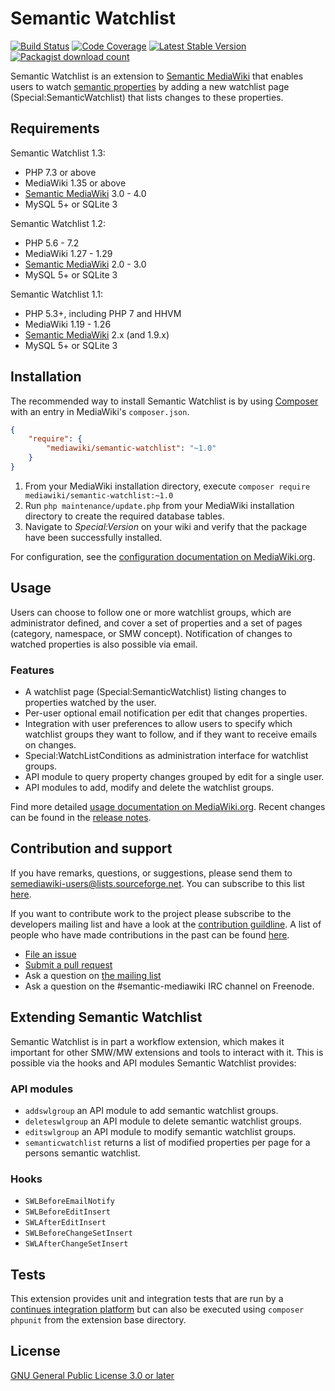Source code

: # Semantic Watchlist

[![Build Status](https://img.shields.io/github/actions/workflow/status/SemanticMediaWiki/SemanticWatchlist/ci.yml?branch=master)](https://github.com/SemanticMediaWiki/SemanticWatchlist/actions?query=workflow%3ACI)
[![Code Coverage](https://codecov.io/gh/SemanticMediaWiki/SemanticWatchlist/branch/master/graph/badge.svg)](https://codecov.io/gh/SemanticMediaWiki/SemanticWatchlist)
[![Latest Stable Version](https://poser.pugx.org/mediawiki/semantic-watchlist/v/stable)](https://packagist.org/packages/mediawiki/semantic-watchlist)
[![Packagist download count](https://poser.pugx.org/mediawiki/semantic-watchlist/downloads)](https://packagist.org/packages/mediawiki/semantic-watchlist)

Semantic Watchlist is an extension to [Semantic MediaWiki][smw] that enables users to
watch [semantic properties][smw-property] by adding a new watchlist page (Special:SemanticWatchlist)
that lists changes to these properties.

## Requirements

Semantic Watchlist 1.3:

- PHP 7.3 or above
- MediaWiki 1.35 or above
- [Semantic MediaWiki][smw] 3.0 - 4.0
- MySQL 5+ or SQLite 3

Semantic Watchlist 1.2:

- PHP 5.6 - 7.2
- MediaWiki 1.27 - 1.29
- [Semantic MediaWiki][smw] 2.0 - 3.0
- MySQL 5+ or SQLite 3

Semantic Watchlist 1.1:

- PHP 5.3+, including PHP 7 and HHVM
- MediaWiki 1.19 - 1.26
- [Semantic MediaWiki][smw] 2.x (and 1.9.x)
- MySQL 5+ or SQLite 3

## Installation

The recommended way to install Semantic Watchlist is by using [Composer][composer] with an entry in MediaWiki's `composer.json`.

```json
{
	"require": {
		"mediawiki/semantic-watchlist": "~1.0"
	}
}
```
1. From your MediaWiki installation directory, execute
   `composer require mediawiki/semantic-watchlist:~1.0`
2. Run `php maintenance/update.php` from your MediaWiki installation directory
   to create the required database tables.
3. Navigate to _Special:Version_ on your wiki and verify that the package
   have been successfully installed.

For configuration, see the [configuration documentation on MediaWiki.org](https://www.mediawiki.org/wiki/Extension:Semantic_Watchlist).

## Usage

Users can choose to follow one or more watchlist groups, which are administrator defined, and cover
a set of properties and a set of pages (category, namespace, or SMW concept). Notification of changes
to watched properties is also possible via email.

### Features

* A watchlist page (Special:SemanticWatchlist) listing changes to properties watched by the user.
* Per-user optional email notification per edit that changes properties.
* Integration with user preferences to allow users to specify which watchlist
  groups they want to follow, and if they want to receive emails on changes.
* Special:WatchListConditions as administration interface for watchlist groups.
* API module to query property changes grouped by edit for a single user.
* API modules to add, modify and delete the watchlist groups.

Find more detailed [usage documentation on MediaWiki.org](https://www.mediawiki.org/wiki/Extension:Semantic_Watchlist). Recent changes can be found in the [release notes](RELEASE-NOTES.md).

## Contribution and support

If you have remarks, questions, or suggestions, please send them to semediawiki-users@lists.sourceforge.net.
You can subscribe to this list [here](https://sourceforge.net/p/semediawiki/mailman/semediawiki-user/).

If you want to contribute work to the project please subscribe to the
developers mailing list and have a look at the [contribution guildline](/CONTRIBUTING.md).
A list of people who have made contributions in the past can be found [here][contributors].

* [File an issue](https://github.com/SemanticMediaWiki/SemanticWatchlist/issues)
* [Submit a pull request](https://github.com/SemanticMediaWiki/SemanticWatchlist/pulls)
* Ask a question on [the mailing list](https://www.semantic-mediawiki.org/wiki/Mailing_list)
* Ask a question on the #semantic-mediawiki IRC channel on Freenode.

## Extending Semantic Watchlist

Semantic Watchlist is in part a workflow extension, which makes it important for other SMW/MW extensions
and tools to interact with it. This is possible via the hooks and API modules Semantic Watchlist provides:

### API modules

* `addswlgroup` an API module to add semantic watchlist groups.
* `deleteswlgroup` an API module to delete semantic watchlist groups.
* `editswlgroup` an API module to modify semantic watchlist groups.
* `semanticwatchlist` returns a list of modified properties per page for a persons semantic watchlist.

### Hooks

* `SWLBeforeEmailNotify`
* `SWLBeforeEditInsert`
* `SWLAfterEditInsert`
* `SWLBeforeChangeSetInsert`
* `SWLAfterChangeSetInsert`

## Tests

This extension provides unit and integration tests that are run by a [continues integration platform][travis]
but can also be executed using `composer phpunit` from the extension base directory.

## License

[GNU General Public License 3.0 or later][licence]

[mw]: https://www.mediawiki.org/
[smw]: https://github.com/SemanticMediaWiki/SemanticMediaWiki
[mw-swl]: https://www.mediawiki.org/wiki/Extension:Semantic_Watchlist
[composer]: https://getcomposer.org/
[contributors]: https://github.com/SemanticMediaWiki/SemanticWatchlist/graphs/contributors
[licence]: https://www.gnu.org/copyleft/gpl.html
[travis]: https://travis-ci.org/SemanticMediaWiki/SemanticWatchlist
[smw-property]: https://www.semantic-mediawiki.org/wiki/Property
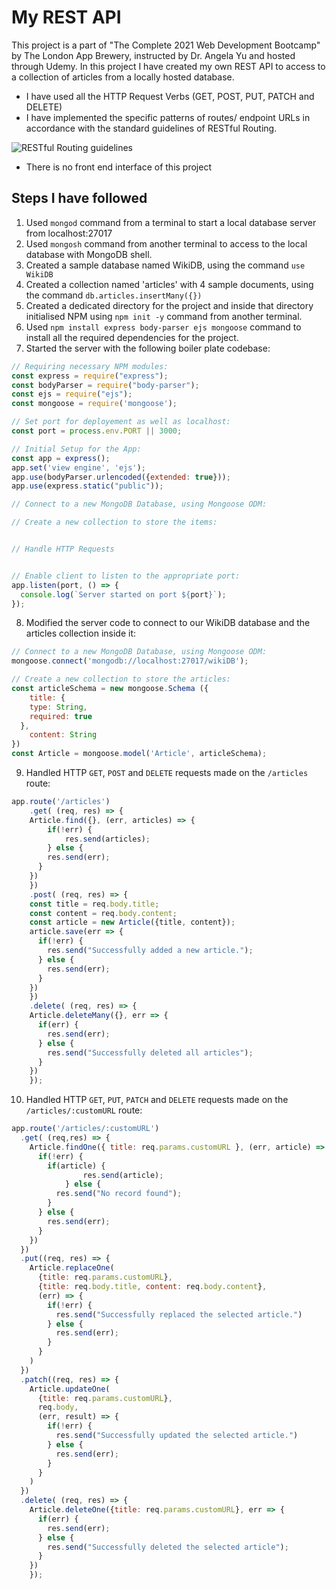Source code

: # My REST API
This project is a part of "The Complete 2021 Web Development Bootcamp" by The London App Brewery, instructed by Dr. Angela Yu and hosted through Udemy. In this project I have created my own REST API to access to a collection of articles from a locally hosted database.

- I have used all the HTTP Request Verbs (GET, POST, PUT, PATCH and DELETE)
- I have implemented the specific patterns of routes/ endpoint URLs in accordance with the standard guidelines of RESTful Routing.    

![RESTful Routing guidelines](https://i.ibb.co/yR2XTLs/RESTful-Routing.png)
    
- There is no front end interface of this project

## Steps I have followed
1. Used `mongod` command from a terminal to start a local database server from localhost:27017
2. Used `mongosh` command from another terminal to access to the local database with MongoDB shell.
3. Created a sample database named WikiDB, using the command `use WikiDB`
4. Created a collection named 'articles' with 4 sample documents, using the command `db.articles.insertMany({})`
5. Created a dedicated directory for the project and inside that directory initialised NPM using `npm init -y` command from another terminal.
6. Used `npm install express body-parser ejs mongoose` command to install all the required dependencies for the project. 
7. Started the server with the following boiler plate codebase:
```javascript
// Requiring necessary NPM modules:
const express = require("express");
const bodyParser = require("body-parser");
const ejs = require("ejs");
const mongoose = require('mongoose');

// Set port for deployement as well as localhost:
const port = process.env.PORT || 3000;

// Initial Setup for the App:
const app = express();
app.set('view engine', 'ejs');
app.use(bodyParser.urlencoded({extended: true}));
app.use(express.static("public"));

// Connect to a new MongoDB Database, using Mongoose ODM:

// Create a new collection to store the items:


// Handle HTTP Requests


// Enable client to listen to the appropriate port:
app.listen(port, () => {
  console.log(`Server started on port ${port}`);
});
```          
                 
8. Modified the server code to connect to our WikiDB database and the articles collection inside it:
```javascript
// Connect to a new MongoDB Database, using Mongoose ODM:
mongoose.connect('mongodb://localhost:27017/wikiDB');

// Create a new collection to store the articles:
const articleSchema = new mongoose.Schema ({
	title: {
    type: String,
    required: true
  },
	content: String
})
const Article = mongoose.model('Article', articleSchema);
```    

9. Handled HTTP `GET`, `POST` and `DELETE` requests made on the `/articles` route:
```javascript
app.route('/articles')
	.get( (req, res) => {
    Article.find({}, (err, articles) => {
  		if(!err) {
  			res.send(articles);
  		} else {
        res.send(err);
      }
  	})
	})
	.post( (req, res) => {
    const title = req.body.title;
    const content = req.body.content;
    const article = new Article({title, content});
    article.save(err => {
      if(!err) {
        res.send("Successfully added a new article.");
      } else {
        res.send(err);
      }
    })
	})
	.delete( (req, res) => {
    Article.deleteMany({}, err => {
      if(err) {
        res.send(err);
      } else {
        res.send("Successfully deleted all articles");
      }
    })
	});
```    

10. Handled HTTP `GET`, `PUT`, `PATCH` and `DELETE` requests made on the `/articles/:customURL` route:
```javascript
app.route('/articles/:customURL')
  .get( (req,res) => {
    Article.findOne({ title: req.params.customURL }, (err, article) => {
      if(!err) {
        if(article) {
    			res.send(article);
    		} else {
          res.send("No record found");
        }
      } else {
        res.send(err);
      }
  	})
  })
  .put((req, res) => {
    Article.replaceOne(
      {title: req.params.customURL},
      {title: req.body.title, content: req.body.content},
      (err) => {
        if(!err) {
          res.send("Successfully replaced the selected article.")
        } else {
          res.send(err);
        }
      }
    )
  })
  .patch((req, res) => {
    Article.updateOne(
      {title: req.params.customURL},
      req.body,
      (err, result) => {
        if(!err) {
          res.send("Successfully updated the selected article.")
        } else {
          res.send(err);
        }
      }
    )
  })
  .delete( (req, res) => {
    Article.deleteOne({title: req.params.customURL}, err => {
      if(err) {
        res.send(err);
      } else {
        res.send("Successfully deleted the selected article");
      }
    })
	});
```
★ ★ ★ ★ ★
To do |
Every line in the data above that includes the word "watched" should be copied.

Exercise output |
to watched properties is also possible via email.
* A watchlist page (Special:SemanticWatchlist) listing changes to properties watched by the user.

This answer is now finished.